| |
COMP348 Document Processing and the Semantic Web
Tutorial Week 7
Evaluating Machine Translation
In lectures, I briefly talked about Bleu as a metric for evaluating translation. There are
some additional complexities in calculating a Bleu score that I didn't mention, but here we're
just going to look at a simple version, which we'll call Bleu-light, to consider some of
its characteristics. (Note as well that the real Bleu
should only be applied to documents as a whole, rather than individual sentences.)
-
In Bleu-light, we calculate:
-
the precision of unigrams of a candidate with respect to a reference (i.e. the number of unigrams
in the candidate that also occur in a reference); and
-
the precision of bigrams of a candidate with respect to a reference (i.e. the number of bigrams
in the candidate that also occur in a reference).
Calculate these for the following two candidate translations:
Reference
Thousands of university students and civic groups staged a rally yesterday in front of Seoul City Hall
to protest universities' decision to raise tuition fees.
Candidate 1
College lifestyles and thousands person civil society member backs opened a
registration fee increase opposition meeting yesterday from before Seoul City Hall watching.
Candidate 2
Thousands of people, including members of civic groups, college students and
in front of Seoul City Hall yesterday held a rally opposing tuition fee increases.
-
There are a number of possible ways of combining these two scores, the unigram precision and the
bigram precision, to get a single value representing the goodness of the translation.
One is the arithmetic mean, here (unigram_precision + bigram_precision) / 2; another
(which Bleu actually does) is the harmonic mean, here sqrt(unigram_precision * bigram_precision).
What is the effect of using the harmonic mean rather than the arithmetic mean?
(Consider the relative size of unigrams vs bigrams.)
-
Consider a candidate translation as follows:
Candidate 3
to raise to raise to raise to raise to raise to raise to raise to raise
to raise to raise to raise to raise to raise to raise to raise to raise.
What are the unigram and bigram precisions here? What consequence does this have for
Bleu-light?
Transfer-based MT
You are given the following pairs of sentences in English and Quenya
(an Elvish language from Lord of the Rings).
The book is red. I parma carnë ná.
A book is red. Parma carnë ná.
The monster is evil. I ulundo úmëa ná.
A monster is evil. Ulundo úmëa ná.
The elf eats. I Elda máta.
The elf eats bread. I Elda máta massa.
-
What are the parts of speech for each of the words in the English
sentences?
-
What is the correspondence between the English and Quenya words?
-
What rules would you infer in order to apply a transfer-based MT approach to translation
between English and Quenya? Explain using two specific
instances of rearrangements from the sentence pairs above.
Text Classification
In Assignment 1, your task is to classify Young (ages 13-17) from Old (33-47) blog posts.
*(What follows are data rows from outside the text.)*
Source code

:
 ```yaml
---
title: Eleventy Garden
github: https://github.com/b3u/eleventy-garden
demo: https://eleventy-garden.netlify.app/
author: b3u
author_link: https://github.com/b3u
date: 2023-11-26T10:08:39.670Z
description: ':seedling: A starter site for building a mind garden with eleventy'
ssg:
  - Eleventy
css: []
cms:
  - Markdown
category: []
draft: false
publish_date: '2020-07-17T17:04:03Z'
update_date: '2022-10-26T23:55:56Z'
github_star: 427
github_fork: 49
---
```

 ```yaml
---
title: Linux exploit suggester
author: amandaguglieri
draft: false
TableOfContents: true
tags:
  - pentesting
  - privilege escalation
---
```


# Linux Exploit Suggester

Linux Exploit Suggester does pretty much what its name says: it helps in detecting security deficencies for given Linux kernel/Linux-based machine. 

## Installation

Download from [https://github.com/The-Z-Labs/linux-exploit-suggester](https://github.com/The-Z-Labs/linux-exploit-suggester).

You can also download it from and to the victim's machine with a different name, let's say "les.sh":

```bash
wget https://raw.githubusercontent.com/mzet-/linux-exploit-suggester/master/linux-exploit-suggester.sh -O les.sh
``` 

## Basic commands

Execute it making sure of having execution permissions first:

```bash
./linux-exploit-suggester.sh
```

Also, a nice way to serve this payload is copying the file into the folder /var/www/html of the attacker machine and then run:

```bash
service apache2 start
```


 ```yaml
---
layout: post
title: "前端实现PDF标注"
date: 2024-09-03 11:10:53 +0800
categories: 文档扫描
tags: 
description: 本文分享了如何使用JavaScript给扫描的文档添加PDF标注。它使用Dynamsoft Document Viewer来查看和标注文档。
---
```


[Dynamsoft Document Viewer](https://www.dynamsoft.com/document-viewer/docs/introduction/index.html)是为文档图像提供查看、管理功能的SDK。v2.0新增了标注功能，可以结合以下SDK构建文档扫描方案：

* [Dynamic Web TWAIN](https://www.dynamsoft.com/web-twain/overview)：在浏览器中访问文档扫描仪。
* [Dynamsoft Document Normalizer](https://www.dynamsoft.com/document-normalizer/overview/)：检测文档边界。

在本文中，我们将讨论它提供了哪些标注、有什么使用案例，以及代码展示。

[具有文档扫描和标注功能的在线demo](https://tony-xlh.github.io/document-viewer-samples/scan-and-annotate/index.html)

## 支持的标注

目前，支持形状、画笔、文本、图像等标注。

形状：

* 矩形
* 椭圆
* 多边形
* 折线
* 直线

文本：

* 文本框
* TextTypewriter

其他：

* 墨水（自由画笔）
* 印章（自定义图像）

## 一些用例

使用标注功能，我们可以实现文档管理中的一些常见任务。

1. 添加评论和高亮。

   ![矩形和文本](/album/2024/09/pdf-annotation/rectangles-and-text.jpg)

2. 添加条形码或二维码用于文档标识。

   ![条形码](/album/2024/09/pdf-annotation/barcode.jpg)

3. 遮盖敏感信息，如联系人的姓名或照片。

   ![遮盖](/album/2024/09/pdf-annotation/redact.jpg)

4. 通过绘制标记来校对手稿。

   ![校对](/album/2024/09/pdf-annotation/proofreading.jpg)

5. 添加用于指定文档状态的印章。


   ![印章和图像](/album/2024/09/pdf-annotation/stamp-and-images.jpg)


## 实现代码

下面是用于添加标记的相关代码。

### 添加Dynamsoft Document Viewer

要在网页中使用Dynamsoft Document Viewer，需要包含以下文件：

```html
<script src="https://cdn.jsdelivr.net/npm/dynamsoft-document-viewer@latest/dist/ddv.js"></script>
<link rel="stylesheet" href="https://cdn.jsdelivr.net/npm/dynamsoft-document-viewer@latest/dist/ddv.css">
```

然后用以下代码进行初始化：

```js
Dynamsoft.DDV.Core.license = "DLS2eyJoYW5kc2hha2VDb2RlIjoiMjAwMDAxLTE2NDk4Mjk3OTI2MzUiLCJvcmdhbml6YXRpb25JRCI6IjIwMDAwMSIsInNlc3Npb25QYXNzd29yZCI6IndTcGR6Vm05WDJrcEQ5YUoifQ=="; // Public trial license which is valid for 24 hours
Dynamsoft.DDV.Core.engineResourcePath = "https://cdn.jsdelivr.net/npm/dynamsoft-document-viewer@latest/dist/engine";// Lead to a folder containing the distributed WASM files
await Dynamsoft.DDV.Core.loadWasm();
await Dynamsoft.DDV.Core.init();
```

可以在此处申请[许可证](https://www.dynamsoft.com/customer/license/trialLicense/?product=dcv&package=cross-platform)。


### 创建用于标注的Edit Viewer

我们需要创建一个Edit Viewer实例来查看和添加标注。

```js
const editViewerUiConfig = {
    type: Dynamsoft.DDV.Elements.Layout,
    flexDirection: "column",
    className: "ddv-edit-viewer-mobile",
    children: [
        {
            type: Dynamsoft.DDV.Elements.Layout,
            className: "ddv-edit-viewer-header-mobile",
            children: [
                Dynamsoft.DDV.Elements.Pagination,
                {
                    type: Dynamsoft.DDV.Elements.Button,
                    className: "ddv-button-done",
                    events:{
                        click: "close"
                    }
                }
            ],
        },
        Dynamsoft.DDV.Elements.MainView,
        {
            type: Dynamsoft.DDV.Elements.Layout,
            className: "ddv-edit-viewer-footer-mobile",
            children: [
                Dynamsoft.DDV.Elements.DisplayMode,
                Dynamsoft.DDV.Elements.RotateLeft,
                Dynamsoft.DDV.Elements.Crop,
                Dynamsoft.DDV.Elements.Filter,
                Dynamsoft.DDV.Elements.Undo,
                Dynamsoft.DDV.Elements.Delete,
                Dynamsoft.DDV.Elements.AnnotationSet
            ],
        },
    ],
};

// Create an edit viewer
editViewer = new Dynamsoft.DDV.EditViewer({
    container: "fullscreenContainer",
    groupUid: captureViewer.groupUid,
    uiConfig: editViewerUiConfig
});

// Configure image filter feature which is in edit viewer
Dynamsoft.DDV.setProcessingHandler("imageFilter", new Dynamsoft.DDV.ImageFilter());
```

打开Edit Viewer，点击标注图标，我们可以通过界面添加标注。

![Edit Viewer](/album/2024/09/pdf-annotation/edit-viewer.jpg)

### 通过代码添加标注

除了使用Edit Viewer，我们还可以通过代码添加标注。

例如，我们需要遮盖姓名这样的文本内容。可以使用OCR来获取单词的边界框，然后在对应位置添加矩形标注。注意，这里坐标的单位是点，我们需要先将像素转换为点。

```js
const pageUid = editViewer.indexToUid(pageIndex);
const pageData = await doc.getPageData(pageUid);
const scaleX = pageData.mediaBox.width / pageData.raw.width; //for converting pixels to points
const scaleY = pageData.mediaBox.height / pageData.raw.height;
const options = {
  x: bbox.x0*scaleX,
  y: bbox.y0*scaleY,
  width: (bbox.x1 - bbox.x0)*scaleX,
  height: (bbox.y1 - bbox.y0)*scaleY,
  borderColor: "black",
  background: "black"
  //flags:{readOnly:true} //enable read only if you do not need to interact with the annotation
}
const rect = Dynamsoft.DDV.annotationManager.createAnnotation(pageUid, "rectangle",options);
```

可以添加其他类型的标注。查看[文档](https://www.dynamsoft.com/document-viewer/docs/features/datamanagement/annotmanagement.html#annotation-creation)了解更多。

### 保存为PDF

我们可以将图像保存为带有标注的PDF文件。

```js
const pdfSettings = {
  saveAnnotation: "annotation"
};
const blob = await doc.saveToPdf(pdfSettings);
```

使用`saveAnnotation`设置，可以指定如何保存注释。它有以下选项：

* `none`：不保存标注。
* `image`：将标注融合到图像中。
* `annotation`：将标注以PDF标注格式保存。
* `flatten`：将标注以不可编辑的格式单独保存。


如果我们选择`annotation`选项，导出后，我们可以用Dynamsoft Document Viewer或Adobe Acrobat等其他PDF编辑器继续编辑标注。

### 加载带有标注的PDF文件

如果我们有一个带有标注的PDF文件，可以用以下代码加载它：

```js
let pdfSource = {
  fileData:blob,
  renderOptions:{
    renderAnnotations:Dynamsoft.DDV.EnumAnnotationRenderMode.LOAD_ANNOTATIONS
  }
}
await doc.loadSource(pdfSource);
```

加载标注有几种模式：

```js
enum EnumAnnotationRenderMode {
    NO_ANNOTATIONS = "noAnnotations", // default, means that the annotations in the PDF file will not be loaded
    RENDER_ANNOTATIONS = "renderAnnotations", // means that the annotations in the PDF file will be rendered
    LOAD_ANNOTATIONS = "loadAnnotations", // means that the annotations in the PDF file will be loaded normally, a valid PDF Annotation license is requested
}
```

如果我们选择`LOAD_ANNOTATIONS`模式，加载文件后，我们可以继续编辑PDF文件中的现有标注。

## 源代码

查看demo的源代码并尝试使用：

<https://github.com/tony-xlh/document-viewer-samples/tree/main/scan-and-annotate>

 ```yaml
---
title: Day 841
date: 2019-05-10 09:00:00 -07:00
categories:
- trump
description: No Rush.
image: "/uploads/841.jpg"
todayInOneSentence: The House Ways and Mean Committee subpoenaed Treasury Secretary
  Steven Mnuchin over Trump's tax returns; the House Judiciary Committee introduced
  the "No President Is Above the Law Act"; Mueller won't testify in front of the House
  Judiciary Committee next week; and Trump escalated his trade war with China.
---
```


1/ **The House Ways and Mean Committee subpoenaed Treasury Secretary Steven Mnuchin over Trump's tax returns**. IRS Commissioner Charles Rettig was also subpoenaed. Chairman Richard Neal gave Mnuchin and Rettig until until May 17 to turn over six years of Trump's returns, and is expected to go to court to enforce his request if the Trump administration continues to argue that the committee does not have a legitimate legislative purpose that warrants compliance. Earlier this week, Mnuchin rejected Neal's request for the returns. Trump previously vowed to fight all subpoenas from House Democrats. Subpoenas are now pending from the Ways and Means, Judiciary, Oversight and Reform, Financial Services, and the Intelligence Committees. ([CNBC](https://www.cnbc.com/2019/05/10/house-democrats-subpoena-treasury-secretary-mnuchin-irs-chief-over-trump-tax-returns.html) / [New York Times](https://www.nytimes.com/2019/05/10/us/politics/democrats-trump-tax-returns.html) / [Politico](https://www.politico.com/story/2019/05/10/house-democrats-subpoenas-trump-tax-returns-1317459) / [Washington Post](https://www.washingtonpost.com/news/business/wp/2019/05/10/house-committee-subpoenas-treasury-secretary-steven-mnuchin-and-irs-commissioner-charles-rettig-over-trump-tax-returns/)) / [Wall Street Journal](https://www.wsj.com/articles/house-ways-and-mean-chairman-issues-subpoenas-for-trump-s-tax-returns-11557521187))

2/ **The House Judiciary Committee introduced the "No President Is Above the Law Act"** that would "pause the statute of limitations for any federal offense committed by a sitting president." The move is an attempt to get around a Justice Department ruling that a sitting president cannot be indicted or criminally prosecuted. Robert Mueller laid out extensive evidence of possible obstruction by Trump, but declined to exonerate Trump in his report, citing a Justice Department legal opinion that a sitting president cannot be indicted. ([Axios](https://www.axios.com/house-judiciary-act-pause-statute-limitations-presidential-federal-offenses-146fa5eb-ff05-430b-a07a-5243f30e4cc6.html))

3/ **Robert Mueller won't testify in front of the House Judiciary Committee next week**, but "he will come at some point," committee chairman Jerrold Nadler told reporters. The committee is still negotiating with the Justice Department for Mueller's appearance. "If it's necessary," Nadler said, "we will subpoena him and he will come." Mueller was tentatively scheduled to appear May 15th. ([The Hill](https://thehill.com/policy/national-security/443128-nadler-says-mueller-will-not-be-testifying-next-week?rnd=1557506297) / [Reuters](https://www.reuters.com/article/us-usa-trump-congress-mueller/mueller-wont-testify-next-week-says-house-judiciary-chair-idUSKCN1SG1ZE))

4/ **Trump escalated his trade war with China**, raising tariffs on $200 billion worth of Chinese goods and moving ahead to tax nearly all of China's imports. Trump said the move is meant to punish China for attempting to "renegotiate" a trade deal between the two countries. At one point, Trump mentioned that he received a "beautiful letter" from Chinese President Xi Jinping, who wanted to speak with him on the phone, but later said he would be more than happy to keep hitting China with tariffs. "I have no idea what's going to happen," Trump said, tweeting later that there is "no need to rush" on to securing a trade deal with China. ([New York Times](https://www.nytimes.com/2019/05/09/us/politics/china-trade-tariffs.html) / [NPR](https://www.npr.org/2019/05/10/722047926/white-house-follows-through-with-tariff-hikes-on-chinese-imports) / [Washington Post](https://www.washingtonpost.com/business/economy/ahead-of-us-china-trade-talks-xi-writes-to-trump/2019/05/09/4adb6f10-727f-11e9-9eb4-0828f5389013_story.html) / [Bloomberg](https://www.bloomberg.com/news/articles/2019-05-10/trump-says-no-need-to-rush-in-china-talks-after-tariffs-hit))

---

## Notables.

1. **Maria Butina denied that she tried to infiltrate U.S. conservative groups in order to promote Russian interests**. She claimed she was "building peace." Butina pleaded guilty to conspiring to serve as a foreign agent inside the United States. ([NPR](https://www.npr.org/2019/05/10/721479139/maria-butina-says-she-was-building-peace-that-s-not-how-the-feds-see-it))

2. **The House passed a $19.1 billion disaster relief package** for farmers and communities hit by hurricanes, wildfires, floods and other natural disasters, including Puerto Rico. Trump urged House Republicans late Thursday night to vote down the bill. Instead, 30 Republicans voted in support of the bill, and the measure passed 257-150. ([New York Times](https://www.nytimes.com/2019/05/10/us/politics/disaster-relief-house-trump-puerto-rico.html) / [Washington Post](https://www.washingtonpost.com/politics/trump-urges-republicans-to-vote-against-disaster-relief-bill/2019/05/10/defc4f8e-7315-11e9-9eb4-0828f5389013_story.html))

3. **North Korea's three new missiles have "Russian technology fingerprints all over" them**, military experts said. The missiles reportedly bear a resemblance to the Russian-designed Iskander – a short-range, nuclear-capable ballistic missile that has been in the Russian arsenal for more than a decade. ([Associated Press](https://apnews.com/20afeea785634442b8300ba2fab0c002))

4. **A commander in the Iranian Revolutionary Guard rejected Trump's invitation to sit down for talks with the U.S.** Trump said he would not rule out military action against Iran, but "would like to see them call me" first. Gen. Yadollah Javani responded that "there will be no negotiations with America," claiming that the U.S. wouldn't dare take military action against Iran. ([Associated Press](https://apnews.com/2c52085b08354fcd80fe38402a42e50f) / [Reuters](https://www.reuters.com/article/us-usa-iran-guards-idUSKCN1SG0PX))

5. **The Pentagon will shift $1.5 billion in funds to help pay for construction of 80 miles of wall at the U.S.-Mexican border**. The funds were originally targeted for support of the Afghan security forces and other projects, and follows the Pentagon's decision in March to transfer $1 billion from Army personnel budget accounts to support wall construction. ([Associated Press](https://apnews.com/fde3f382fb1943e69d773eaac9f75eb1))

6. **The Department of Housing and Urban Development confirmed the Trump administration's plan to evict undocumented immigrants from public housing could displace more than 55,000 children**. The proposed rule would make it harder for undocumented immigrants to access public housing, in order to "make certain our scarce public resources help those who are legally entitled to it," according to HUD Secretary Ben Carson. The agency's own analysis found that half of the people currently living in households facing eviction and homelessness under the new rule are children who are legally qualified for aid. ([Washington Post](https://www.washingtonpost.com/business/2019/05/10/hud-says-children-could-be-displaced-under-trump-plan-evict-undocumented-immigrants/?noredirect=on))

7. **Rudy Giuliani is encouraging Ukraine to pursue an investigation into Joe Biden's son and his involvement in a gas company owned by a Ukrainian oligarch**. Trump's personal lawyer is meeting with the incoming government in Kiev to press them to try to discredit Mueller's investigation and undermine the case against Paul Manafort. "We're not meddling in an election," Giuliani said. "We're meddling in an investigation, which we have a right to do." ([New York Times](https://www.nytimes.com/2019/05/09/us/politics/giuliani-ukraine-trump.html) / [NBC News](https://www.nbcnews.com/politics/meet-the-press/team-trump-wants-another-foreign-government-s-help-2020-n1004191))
In this question, you'll be looking at a different range of ages, and a different
type of writing, for classification.
The LUCY corpus contains samples
of written English from a range of different age groups, with a focus on younger children:
-
"Polished" writing: 41 files, 102,000 words
-
B, informative: 34 files, 84,000 words
-
C, imaginative: 7 files, 17,000 words
-
Young Adult writing, E: 48 files, 33,000 words
-
Child writing: 150 files, 30,000 words
-
F, 12-year-olds: 37 files, 8000 words
-
H, 11-year-olds: 36 files, 7000 words
-
K, 10-year-olds: 29 files, 6000 words
-
M, 9-year-olds: 48 files, 9000 words
The writing is marked up with additional information, in particular the words' parts of speech
and some syntactic structure.
Here are two samples:
File E02: Young Adult writing
0000040 00010 - YBL .
0000050 00010 - II In [O[S[P:p.
0000060 00010 - AT the [Ns.
0000070 00010 - JJ Western .
0000080 00010 - NN1 world .Ns]P:p]
0000090 00010 - RT today [R:t.R:t]
0000100 00010 - YC +, .
0000110 00010 - AT1 a [Ns:s.
0000120 00010 - NN1 storm .
0000130 00010 - IO of [Po.
0000140 00010 - NN1 controversy .Po]Ns:s]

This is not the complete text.